Quick Plot: Beatrice is an unusual middle child who does her best thinking upside down. At the end of second grade, she and her best friend Lenny agree to wear their ninja costumes to school on the first day of third grade to begin a top-secret operation. But, Lenny goes to the Philippines to visit family for the summer and comes back to school with a new friend Chloe–who definitely does not think upside down. Beatrice and Lenny’s top secret operation and their friendship seem to be on the line, and it takes some deep thinking and clever planning for Beatrice to pull everything all together.
Of all the chapter books we’ve read thus far, I enjoyed this one the most. The protagonist Beatrice had a spunky off-kilter personality that reminded me a lot of another chapter book favorite, Clementine by Sara Pennypacker. Johannes’s illustrations do what great illustrations should do–they compliment and enhance the text. Adults were present in Beatrice’s world, loving and full of personality but never pedantic. Beatrice used her knowledge of Lenny, her own quirky interests, and a little bit of thinking time to come up with solutions to her problems independently.

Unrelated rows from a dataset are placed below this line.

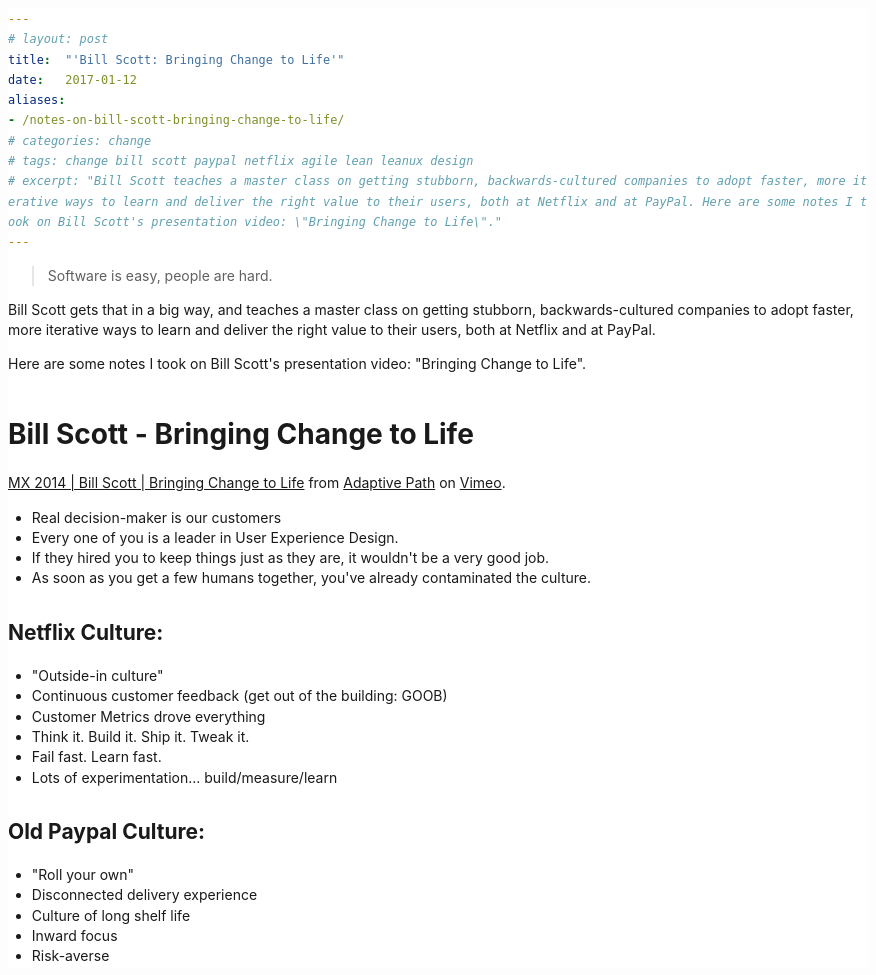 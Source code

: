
 ```yaml
---
# layout: post
title:  "'Bill Scott: Bringing Change to Life'"
date:   2017-01-12
aliases:
- /notes-on-bill-scott-bringing-change-to-life/
# categories: change
# tags: change bill scott paypal netflix agile lean leanux design
# excerpt: "Bill Scott teaches a master class on getting stubborn, backwards-cultured companies to adopt faster, more iterative ways to learn and deliver the right value to their users, both at Netflix and at PayPal. Here are some notes I took on Bill Scott's presentation video: \"Bringing Change to Life\"."
---
```


> Software is easy, people are hard.

Bill Scott gets that in a big way, and teaches a master class on getting stubborn, backwards-cultured 
companies to adopt faster, more iterative ways to learn and deliver the right value to their users, 
both at Netflix and at PayPal.

Here are some notes I took on Bill Scott's presentation video: "Bringing Change to Life".


# Bill Scott - Bringing Change to Life
<div class="flex-video">
  <iframe src="https://player.vimeo.com/video/91537336" width="640" height="360" frameborder="0" webkitallowfullscreen mozallowfullscreen allowfullscreen></iframe>
  <p><a href="https://vimeo.com/91537336">MX 2014 | Bill Scott | Bringing Change to Life</a> from <a href="https://vimeo.com/adaptivepath">Adaptive Path</a> on <a href="https://vimeo.com">Vimeo</a>.</p>
</div>

- Real decision-maker is our customers
- Every one of you is a leader in User Experience Design.
- If they hired you to keep things just as they are, it wouldn't be a very good job.
- As soon as you get a few humans together, you've already contaminated the culture.

## Netflix Culture:
- "Outside-in culture"
- Continuous customer feedback (get out of the building: GOOB)
- Customer Metrics drove everything
- Think it. Build it. Ship it. Tweak it.
- Fail fast. Learn fast.
- Lots of experimentation... build/measure/learn

## Old Paypal Culture:
- "Roll your own"
- Disconnected delivery experience
- Culture of long shelf life
- Inward focus
- Risk-averse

Near the end of the book, Beatrice recounts her school day to her neighbor Mrs. Jenkins, Mr.s Jenkins says this about friendships: “Life’s like that. It’s always shifting and changing. That’s why most friendships last only for a season. But occasionally you find a really special one–and you grow with each other, instead of apart.”

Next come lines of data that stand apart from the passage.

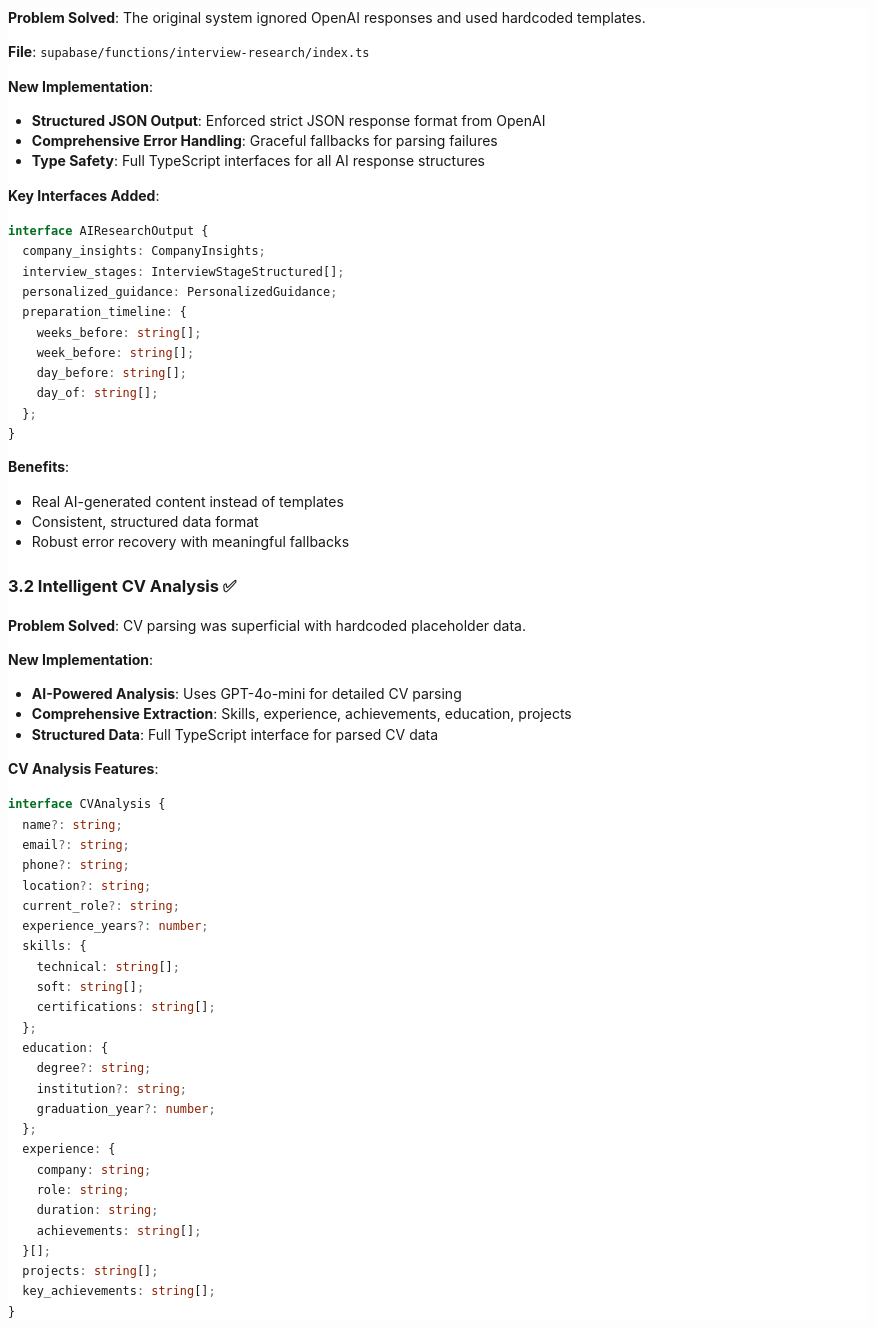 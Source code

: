 **Problem Solved**: The original system ignored OpenAI responses and used hardcoded templates.

**File**: `supabase/functions/interview-research/index.ts`

**New Implementation**:
- **Structured JSON Output**: Enforced strict JSON response format from OpenAI
- **Comprehensive Error Handling**: Graceful fallbacks for parsing failures
- **Type Safety**: Full TypeScript interfaces for all AI response structures

**Key Interfaces Added**:
```typescript
interface AIResearchOutput {
  company_insights: CompanyInsights;
  interview_stages: InterviewStageStructured[];
  personalized_guidance: PersonalizedGuidance;
  preparation_timeline: {
    weeks_before: string[];
    week_before: string[];
    day_before: string[];
    day_of: string[];
  };
}
```

**Benefits**:
- Real AI-generated content instead of templates
- Consistent, structured data format
- Robust error recovery with meaningful fallbacks

### 3.2 Intelligent CV Analysis ✅

**Problem Solved**: CV parsing was superficial with hardcoded placeholder data.

**New Implementation**:
- **AI-Powered Analysis**: Uses GPT-4o-mini for detailed CV parsing
- **Comprehensive Extraction**: Skills, experience, achievements, education, projects
- **Structured Data**: Full TypeScript interface for parsed CV data

**CV Analysis Features**:
```typescript
interface CVAnalysis {
  name?: string;
  email?: string;
  phone?: string;
  location?: string;
  current_role?: string;
  experience_years?: number;
  skills: {
    technical: string[];
    soft: string[];
    certifications: string[];
  };
  education: {
    degree?: string;
    institution?: string;
    graduation_year?: number;
  };
  experience: {
    company: string;
    role: string;
    duration: string;
    achievements: string[];
  }[];
  projects: string[];
  key_achievements: string[];
}
```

And that, naturally, got me thinking about my friendship with Rachel and the whole premise of this blog. It also got me thinking about the nature of friendships.

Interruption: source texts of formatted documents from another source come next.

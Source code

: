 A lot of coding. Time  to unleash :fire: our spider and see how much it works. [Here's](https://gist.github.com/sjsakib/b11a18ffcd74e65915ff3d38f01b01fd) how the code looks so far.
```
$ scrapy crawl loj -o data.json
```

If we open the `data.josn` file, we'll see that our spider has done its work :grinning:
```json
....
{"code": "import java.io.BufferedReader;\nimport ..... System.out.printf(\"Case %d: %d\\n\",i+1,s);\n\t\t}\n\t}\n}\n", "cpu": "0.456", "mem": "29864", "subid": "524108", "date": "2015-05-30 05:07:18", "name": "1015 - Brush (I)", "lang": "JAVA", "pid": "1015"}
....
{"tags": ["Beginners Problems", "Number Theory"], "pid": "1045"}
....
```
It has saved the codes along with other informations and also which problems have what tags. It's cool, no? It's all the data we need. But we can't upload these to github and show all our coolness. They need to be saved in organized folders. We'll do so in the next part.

A lot of chapter books, generally aimed at lower elementary school students who are moving up from tiny early readers and developing their reading endurance skills, deal with issues of friendship or family. It can become a little bit formulaic–predictable for an adult reader–but these are real issues for kids in second and third grade.
What age do we stop talking about friendships as a central focus of the plot? I’d hazard a guess that it happens around the time when first crushes come stumbling out in middle grade fiction (and in real life). Life’s seasons move on from “Kissing is gross” to “Huh, this kissing thing sounds interesting, and maybe I should investigate it firsthand,” and suddenly friendship seems to matter less.
I can honestly think of more instances in modern movies of male friendships that endure long-term than female friendships (but that’s probably at least in part because I watch more action flicks than any other genre). So often, the female character’s romantic relationship seems to be the central focus of her life. See also: The Bechdel Test. How often are two women in conversation about anything other than a man? The Best Friend is the person who has the Female Protagonist’s back when she is trying to decide what to do about her romantic relationship.
I would love to see more, and more, and more female characters who get to be friends and face friendship challenges that don’t have to do with romances. I’d love for more friendships in fiction to be the really special ones instead of the ones that last only for a season. Not only female friendships, but also enduring female romantic relationships would be spectacular <3
In that spirit, here’s one book I’m looking forward to: EK Johnston’s The Afterward. Just take a look at all the epic fantasy ladies in practical armor on this cover:
Then go read the excerpt!
This transformed from a response to a chapter book to a tumble into books I’m excited for, so it’s definitely time to sign out. Got any favorite books or movies where friendship is a central focus?